Monday, June 08, 2009

The Death of Satire, Pt. ∞

With even the porn industry falling on *ahem* hard times, is there no corner of the global economy that isn't suffering? (Aside from the booming Armed & Racist sector, that is.) Well, according to no less a reputable source than TIME Magazine, DJ instructional classes & schools are packed to the gills - with Wall Street refugees and prospectless business school grads.

Sound like the setup to a vaguely familiar joke? That's because the inimitable Ian Svenonius already indelibly linked DJ culture to trade-oriented finance in his typically ingenious essay, "The Mix-Master Race":
The DJ-as-artist echoes the new role of the bourgeois as stockbroker/trader; designator of worth and handler of commodities.

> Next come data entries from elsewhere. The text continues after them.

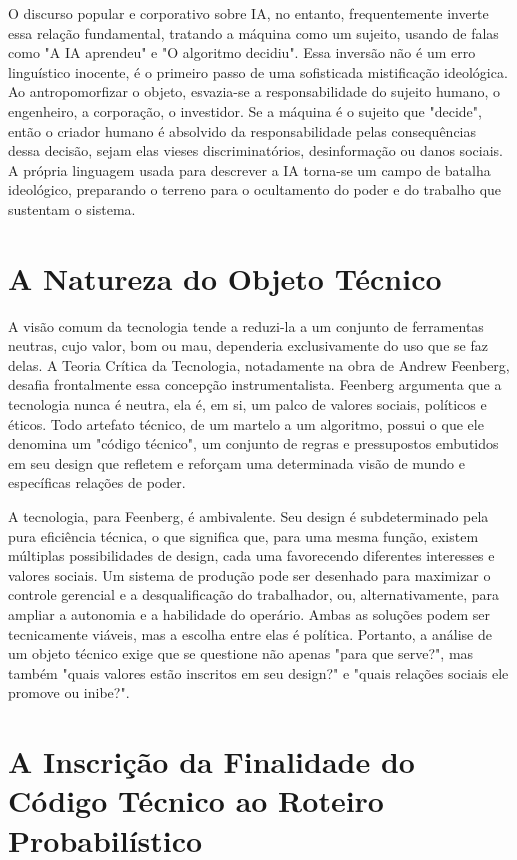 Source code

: O discurso popular e corporativo sobre IA, no entanto, frequentemente inverte essa relação fundamental, tratando a máquina como um sujeito, usando de falas como 
"A IA aprendeu" e "O algoritmo decidiu". Essa inversão não é um erro linguístico inocente, é o primeiro passo de uma sofisticada mistificação ideológica. Ao antropomorfizar o 
objeto, esvazia-se a responsabilidade do sujeito humano, o engenheiro, a corporação, o investidor. Se a máquina é o sujeito que "decide", então o criador humano é absolvido da 
responsabilidade pelas consequências dessa decisão, sejam elas vieses discriminatórios, desinformação ou danos sociais. A própria linguagem usada para descrever a IA torna-se 
um campo de batalha ideológico, preparando o terreno para o ocultamento do poder e do trabalho que sustentam o sistema.

\section{A Natureza do Objeto Técnico}\label{sec:natureza_obj_tec}

A visão comum da tecnologia tende a reduzi-la a um conjunto de ferramentas neutras, cujo valor, bom ou mau, dependeria exclusivamente do uso que se faz delas. A Teoria Crítica 
da Tecnologia, notadamente na obra de Andrew Feenberg, desafia frontalmente essa concepção instrumentalista. Feenberg argumenta que a tecnologia nunca é neutra, ela é, em si, 
um palco de valores sociais, políticos e éticos. Todo artefato técnico, de um martelo a um algoritmo, possui o que ele denomina um "código técnico", um conjunto de regras e 
pressupostos embutidos em seu design que refletem e reforçam uma determinada visão de mundo e específicas relações de poder.   

A tecnologia, para Feenberg, é ambivalente. Seu design é subdeterminado pela pura eficiência técnica, o que significa que, para uma mesma função, existem múltiplas possibilidades 
de design, cada uma favorecendo diferentes interesses e valores sociais. Um sistema de produção pode ser desenhado para maximizar o controle gerencial e a desqualificação do 
trabalhador, ou, alternativamente, para ampliar a autonomia e a habilidade do operário. Ambas as soluções podem ser tecnicamente viáveis, mas a escolha entre elas é política. 
Portanto, a análise de um objeto técnico exige que se questione não apenas "para que serve?", mas também "quais valores estão inscritos em seu design?" e "quais relações sociais 
ele promove ou inibe?".

\section{A Inscrição da Finalidade do Código Técnico ao Roteiro Probabilístico}\label{sec:inscricao_finalidade}

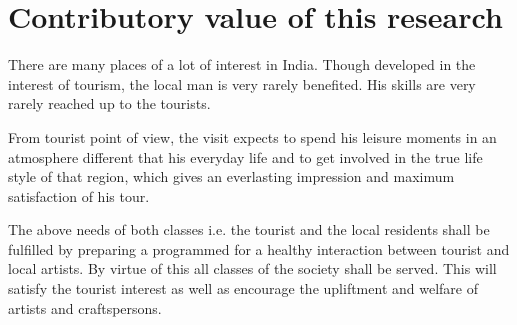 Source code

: \section{Contributory value of this research} %
\label{sec:cvalue}

There are many places of a lot of interest in India. Though developed in the interest of tourism, the local man is very rarely benefited. His skills are very rarely reached up to the tourists.

From tourist point of view, the visit expects to spend his leisure moments in an atmosphere different that his everyday life and to get involved in the true life style of that region, which gives an everlasting impression and maximum satisfaction of his tour.

The above needs of both classes i.e. the tourist and the local residents shall be fulfilled by preparing a programmed for a healthy interaction between tourist and local artists. By virtue of this all classes of the society shall be served. This will satisfy the tourist interest as well as encourage the upliftment and welfare of artists and craftspersons.


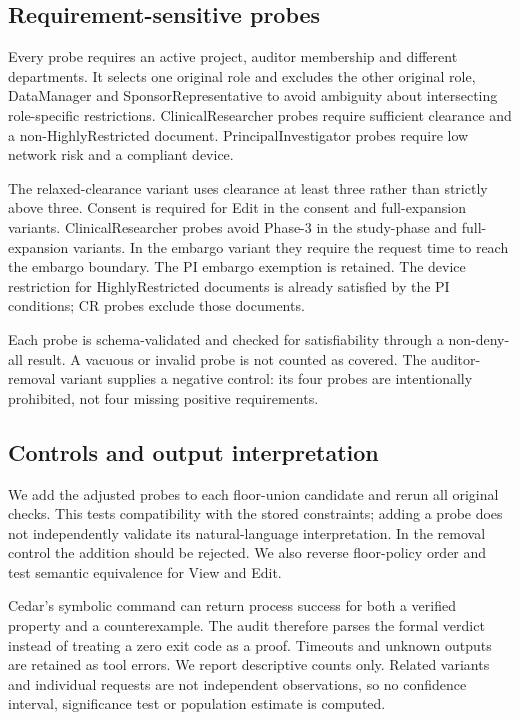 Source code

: \documentclass[sigconf,nonacm]{acmart}
\begin{document}
\subsection{Requirement-sensitive probes}
Every probe requires an active project, auditor membership and different departments. It selects one original role and excludes the other original role, DataManager and SponsorRepresentative to avoid ambiguity about intersecting role-specific restrictions. ClinicalResearcher probes require sufficient clearance and a non-HighlyRestricted document. PrincipalInvestigator probes require low network risk and a compliant device.

The relaxed-clearance variant uses clearance at least three rather than strictly above three. Consent is required for Edit in the consent and full-expansion variants. ClinicalResearcher probes avoid Phase-3 in the study-phase and full-expansion variants. In the embargo variant they require the request time to reach the embargo boundary. The PI embargo exemption is retained. The device restriction for HighlyRestricted documents is already satisfied by the PI conditions; CR probes exclude those documents.

Each probe is schema-validated and checked for satisfiability through a non-deny-all result. A vacuous or invalid probe is not counted as covered. The auditor-removal variant supplies a negative control: its four probes are intentionally prohibited, not four missing positive requirements.

\subsection{Controls and output interpretation}
We add the adjusted probes to each floor-union candidate and rerun all original checks. This tests compatibility with the stored constraints; adding a probe does not independently validate its natural-language interpretation. In the removal control the addition should be rejected. We also reverse floor-policy order and test semantic equivalence for View and Edit.

Cedar's symbolic command can return process success for both a verified property and a counterexample. The audit therefore parses the formal verdict instead of treating a zero exit code as a proof. Timeouts and unknown outputs are retained as tool errors. We report descriptive counts only. Related variants and individual requests are not independent observations, so no confidence interval, significance test or population estimate is computed.
\end{document}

With the exportation of industrialism the third world and the new role of the imperialist as loan shark/investor, the grooming of the DJ as high priest/star-artist of the culture is a necessary part of ensuring the culture's aggrandization of the broker and the subsequent denigration of the actual manufacturer.

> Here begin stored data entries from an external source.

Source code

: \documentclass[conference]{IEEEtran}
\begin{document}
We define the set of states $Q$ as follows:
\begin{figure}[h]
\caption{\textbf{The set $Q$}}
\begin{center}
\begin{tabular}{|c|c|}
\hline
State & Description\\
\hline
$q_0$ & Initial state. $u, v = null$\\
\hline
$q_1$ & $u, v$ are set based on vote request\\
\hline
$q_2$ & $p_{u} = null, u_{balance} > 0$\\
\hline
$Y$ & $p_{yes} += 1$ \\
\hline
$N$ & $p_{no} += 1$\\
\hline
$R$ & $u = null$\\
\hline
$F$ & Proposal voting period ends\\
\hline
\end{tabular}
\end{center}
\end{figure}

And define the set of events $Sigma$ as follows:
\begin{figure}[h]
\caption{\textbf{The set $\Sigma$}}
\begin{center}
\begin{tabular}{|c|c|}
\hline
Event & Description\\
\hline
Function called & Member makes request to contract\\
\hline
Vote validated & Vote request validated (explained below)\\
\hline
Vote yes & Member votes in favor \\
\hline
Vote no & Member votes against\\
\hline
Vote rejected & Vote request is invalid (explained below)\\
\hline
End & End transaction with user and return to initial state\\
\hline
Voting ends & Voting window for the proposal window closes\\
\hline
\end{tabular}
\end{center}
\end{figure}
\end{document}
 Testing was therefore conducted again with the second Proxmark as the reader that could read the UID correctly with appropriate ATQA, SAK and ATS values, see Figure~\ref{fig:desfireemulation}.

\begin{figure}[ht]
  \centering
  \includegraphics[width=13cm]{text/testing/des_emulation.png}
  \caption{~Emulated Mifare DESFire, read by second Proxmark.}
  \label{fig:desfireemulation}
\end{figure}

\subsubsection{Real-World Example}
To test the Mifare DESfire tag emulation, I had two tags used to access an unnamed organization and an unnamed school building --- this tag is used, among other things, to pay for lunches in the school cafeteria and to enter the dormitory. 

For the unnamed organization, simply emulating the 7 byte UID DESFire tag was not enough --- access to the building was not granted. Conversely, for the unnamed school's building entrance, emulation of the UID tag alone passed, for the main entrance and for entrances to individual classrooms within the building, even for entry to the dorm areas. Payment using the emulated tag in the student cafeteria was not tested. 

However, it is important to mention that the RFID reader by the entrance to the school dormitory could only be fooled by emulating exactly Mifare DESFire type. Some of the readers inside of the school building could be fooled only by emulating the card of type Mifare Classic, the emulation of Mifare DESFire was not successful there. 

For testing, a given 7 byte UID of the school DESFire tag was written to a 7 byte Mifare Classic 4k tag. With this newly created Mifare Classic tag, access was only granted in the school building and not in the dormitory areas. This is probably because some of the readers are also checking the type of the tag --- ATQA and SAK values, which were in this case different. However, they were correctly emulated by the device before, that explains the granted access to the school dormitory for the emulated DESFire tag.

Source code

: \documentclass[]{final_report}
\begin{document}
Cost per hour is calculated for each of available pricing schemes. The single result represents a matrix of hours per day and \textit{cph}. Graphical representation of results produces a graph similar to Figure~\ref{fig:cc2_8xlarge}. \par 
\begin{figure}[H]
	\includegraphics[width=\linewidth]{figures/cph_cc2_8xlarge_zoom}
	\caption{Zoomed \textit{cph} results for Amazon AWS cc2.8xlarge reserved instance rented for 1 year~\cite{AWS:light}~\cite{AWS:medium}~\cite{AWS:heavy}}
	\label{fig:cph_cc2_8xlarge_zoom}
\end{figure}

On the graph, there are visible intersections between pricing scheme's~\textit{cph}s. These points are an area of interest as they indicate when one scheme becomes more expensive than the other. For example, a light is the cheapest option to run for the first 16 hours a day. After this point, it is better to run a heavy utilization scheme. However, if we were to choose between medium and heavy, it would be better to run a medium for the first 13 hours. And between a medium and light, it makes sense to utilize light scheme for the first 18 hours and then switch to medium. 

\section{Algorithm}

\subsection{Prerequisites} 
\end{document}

...The ruling class in the USA no longer produces, but merely moves money through stocks and speculation; they are the designators of worth. The DJ is their star. A preposterous poseur, once an adjunct to wedding parties, he is now exalted, featured in advertisements and lavished with wealth and fame. Like the rulers on Wall Street, he has no actual talent except to play with other people's labor. His talent is his impeccable taste and his ability to turn junk into gold, like his stockbroking masters.
Certainly, the most horrifying thing about the TIME article is the glimpse it offers into the snarled mindset of former Masters of the Universe, boldly underlining Svenonius' link between Wall Street and the wheels of steel. Witness, for example, the driving motivation of one Bay Area DJ:
You can control everyone.
Yowza. If that doesn't sound like the coke-fueled glee of conspiratorial stockbrokers out for a drink after a day working on Canary Wharf, I don't know what does. Even more disturbing, though, are the words of Ms. Koma Gandy. A textbook example of a financial crisis casualty, Gandy is a Harvard undergrad with an MBA from Georgetown University who used to manage hedge funds and now dreams of getting booties moving on the dancefloor. But the Wizard of Oz allusion she makes to describe her fascination with DJ culture could just as easily be used to describe the deluded faith in self-interested voodoo that blew all that hot air up the economy's ass over the past decade:
You go out to this party and the deejay is this mysterious entity behind a wall, where all this magic happened. I've always wanted to see how the magic was constructed.
These are the people who were handling our money: starry-eyed and conceited, overgrown children just desperate to be showered in whatever fairy dust was being blown around the VIP booth. And yet we still wonder exactly how we got into this mess in the first place?